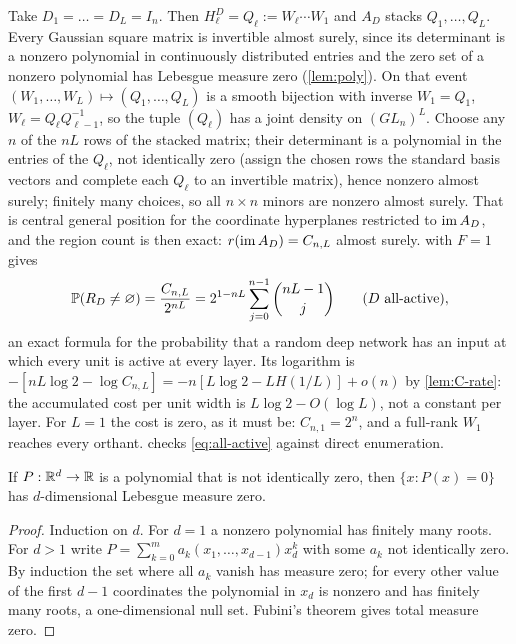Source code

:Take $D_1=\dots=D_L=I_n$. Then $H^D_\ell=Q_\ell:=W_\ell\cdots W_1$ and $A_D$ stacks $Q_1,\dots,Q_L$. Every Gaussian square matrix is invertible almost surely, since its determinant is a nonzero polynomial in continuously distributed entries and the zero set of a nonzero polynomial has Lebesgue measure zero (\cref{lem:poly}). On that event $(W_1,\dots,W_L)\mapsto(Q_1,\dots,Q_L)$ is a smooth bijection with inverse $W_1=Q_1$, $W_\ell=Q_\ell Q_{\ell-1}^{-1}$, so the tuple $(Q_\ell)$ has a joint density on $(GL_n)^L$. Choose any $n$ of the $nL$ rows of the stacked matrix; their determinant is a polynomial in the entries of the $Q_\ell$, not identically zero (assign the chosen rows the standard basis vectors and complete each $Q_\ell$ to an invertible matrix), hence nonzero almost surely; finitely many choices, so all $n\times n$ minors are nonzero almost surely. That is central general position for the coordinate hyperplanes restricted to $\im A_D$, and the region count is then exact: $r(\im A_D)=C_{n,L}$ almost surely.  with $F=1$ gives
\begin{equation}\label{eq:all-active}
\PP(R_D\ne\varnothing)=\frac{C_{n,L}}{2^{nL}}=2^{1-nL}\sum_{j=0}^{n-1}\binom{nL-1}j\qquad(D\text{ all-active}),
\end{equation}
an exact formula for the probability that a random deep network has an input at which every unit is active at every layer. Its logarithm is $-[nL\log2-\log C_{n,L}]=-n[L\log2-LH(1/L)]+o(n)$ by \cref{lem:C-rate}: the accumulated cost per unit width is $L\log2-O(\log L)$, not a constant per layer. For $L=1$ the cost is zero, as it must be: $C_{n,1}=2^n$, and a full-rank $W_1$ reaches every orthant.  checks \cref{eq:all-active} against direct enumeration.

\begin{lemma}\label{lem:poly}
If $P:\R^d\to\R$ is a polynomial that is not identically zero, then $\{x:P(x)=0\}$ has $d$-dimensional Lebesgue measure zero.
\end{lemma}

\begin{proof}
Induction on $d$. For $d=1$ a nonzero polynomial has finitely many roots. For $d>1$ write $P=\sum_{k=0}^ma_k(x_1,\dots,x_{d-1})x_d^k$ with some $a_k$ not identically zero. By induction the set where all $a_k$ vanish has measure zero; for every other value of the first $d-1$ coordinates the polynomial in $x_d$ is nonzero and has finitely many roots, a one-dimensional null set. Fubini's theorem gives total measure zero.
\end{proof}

★ ★ ★ ★ ★ ★ ★

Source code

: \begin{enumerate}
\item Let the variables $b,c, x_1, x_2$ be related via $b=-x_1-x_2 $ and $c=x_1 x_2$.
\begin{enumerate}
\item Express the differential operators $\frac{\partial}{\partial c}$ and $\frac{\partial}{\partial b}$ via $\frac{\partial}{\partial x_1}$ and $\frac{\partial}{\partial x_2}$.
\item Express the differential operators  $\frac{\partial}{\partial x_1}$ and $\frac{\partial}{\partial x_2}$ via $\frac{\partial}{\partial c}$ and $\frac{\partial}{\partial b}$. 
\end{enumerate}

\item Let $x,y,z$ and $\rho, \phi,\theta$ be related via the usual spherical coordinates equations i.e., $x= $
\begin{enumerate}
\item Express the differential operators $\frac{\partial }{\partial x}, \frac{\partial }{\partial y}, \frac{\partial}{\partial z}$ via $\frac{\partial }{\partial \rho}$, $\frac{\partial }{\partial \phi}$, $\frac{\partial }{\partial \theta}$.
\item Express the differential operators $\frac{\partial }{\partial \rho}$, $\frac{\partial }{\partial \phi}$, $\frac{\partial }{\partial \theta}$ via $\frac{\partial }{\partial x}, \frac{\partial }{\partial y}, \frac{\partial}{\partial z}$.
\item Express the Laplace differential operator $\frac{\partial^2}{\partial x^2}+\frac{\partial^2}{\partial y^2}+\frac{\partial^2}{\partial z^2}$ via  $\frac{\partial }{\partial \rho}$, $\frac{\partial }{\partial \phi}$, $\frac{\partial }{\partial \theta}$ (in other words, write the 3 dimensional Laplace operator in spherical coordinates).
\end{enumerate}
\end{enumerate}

★ ★ ★ ★ ★ ★ ★

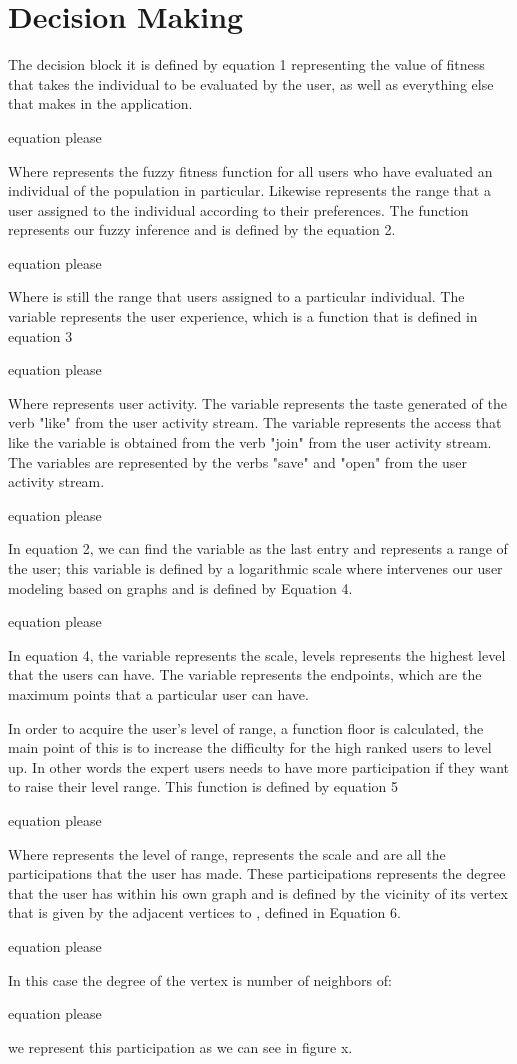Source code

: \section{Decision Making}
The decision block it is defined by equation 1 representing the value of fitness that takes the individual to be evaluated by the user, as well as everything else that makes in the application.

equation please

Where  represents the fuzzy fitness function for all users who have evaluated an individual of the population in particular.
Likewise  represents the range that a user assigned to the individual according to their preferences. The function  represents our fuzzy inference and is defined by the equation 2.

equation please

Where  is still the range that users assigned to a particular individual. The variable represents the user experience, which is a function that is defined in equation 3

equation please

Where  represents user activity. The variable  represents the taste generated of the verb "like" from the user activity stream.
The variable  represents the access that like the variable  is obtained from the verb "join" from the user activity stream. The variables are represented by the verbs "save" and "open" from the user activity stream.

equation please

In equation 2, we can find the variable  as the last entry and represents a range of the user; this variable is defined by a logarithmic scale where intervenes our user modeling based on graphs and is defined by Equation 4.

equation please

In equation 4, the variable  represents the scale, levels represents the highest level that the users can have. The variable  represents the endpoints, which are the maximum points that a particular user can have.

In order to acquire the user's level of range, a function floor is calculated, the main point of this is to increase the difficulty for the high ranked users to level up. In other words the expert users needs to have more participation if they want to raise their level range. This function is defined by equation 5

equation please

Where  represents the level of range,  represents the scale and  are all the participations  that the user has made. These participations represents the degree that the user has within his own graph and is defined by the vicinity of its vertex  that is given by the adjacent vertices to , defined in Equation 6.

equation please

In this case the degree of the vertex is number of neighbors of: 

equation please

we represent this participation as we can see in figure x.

★ ★ ★ ★ ★ ★ ★

Every line of the listing that holds the word "lemma" is to be found and copied.

Task solution —
\begin{lemma}\label{lem:poly}
\end{lemma}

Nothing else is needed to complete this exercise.